**Problem:** Where the line with "(this repo) into" appears below, start writing out lines exactly, and finish with the line with "4. Code (or", which is included; write out nothing else.

**Records for the task:**
● ● ● ● ● ● ●
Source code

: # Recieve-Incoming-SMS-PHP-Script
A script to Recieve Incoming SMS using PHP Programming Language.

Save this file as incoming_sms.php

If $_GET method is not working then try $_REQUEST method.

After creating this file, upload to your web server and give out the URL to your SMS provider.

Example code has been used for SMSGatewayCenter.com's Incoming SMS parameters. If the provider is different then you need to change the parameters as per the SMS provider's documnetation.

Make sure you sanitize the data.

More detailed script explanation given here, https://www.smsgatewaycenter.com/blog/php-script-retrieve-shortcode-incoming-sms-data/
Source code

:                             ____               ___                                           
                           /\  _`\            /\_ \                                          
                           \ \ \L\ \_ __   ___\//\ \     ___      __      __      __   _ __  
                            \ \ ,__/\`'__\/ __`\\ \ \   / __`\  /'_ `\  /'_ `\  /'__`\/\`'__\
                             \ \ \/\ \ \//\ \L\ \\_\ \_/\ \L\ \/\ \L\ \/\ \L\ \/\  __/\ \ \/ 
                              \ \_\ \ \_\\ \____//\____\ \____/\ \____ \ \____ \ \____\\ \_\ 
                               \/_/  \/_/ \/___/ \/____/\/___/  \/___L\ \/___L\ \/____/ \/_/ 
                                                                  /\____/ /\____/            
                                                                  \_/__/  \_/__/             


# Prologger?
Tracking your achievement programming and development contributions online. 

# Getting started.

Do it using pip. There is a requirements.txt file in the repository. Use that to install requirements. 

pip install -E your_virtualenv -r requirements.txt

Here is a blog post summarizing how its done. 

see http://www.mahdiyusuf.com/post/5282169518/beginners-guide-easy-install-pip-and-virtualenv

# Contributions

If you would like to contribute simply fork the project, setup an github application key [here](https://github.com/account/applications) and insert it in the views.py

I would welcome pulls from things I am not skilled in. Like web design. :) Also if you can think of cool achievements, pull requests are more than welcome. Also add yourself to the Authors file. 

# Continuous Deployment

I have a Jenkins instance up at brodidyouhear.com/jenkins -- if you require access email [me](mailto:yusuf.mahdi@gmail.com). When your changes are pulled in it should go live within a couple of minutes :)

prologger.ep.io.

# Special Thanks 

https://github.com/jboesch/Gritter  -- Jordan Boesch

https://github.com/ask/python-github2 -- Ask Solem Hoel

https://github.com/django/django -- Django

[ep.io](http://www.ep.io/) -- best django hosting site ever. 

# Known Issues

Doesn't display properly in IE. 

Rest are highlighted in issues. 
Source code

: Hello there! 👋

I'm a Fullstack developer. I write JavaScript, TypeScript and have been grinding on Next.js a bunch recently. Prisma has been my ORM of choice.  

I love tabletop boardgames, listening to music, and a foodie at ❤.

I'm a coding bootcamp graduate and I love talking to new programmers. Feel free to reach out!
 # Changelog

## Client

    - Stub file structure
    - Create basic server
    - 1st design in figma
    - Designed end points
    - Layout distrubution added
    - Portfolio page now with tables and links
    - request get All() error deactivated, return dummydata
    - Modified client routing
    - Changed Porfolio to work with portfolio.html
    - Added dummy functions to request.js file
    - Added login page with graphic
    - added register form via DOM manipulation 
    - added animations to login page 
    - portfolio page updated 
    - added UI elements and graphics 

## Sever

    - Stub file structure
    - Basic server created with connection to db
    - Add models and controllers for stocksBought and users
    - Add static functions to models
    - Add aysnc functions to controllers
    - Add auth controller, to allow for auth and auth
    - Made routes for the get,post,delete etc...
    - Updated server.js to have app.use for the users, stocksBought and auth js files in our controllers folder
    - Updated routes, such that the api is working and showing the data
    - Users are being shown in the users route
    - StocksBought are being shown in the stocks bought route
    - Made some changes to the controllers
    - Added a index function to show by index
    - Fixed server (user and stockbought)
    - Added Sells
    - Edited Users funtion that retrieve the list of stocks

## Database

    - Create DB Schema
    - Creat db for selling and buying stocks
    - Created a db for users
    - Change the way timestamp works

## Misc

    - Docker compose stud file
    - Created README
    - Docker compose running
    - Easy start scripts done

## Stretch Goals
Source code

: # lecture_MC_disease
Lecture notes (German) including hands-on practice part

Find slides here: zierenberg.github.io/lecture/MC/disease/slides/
● ● ● ● ● ● ●
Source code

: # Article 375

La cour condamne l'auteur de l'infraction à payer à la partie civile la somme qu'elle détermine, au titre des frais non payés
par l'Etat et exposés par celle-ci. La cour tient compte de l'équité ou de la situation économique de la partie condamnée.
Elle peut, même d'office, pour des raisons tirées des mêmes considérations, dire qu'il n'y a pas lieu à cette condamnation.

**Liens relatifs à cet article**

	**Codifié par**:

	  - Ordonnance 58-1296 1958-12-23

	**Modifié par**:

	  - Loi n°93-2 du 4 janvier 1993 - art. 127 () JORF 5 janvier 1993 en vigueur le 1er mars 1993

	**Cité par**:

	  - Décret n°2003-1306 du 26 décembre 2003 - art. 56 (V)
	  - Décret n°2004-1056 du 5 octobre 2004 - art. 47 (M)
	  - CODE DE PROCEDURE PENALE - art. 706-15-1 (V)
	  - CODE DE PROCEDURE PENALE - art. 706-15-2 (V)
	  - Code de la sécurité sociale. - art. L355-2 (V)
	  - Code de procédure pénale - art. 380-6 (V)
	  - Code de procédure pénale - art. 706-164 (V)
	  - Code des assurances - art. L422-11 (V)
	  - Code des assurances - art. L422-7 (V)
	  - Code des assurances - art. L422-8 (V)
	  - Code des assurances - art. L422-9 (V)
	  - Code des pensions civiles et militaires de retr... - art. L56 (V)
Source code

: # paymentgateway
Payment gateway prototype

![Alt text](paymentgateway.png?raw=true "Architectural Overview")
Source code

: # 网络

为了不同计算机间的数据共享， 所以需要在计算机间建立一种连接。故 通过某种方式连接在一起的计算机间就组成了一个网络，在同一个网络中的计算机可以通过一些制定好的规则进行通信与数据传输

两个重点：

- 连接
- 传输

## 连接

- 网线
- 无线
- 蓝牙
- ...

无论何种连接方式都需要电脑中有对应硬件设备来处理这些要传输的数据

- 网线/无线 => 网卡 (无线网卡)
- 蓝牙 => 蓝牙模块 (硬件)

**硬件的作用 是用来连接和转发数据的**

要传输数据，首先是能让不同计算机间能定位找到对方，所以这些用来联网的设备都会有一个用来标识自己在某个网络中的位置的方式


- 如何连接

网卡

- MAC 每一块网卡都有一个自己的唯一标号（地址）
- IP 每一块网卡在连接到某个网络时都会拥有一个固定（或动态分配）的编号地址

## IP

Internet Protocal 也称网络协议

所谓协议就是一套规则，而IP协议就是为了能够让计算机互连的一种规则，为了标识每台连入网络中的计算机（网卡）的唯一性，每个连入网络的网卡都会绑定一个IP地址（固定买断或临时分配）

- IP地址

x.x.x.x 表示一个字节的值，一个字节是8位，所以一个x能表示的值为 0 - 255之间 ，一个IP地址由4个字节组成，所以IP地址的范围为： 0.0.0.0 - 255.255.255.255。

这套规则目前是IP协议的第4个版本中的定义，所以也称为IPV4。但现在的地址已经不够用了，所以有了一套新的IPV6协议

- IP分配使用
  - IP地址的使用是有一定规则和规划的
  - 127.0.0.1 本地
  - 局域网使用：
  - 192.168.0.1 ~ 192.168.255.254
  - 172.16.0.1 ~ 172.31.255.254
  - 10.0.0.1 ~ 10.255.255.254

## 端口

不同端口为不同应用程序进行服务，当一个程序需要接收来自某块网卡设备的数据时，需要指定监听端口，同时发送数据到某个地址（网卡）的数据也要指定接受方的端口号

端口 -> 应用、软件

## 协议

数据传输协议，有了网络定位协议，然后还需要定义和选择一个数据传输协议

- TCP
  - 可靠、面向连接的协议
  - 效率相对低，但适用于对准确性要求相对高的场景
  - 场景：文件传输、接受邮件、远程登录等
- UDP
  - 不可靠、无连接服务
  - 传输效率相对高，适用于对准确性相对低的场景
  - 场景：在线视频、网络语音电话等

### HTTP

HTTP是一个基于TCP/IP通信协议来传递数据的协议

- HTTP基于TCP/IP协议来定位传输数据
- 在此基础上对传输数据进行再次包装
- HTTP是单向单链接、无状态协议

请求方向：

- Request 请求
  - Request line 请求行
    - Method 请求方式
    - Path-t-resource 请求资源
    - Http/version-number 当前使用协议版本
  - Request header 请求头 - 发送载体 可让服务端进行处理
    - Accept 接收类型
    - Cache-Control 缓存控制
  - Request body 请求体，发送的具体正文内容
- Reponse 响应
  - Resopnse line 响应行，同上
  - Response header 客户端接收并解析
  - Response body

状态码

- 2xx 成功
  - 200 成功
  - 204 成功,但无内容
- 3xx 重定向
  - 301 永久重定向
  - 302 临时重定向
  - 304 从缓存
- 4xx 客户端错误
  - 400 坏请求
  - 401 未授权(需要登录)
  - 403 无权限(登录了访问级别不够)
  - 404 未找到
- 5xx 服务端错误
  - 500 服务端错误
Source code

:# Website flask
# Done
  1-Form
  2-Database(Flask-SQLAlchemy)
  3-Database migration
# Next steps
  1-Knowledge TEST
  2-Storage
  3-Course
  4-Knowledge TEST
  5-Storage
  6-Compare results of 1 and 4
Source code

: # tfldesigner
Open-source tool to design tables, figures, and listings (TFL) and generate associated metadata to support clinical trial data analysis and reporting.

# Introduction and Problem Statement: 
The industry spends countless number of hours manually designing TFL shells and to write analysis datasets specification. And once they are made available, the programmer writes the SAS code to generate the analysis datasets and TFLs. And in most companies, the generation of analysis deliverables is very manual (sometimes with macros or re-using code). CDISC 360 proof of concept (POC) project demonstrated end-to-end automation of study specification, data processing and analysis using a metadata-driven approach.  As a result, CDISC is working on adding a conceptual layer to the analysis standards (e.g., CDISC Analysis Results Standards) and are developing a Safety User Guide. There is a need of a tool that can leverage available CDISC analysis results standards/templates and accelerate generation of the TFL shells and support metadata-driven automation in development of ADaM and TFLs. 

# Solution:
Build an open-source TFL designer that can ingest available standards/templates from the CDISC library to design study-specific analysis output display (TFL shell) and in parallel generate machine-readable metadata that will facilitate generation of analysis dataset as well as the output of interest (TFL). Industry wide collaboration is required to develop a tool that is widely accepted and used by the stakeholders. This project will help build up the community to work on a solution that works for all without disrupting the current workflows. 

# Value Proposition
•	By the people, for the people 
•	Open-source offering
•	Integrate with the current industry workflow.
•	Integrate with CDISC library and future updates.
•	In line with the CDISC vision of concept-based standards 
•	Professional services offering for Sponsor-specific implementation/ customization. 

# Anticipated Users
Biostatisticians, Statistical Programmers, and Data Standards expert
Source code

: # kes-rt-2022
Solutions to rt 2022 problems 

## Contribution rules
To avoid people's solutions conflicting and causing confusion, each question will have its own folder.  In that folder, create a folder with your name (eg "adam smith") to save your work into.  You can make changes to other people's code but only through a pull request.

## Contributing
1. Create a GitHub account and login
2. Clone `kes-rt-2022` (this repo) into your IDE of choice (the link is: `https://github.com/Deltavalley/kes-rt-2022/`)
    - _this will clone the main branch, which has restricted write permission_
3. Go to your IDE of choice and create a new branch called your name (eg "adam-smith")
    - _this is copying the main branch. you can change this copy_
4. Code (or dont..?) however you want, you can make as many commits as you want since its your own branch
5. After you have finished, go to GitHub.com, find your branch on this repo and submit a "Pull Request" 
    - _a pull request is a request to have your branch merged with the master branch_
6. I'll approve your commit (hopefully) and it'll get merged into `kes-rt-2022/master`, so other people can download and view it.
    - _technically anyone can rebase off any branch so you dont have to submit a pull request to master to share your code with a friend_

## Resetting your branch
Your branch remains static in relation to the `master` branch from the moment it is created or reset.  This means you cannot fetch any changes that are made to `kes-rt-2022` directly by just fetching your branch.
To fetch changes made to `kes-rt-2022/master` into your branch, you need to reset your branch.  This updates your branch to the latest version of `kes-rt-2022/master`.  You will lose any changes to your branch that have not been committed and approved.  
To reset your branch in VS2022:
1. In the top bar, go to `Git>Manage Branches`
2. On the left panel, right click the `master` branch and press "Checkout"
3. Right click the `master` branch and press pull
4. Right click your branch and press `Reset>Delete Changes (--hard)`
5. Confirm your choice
● ● ● ● ● ● ●
**Response to the exercise:**
2. Clone `kes-rt-2022` (this repo) into your IDE of choice (the link is: `https://github.com/Deltavalley/kes-rt-2022/`)
    - _this will clone the main branch, which has restricted write permission_
3. Go to your IDE of choice and create a new branch called your name (eg "adam-smith")
    - _this is copying the main branch. you can change this copy_
4. Code (or dont..?) however you want, you can make as many commits as you want since its your own branch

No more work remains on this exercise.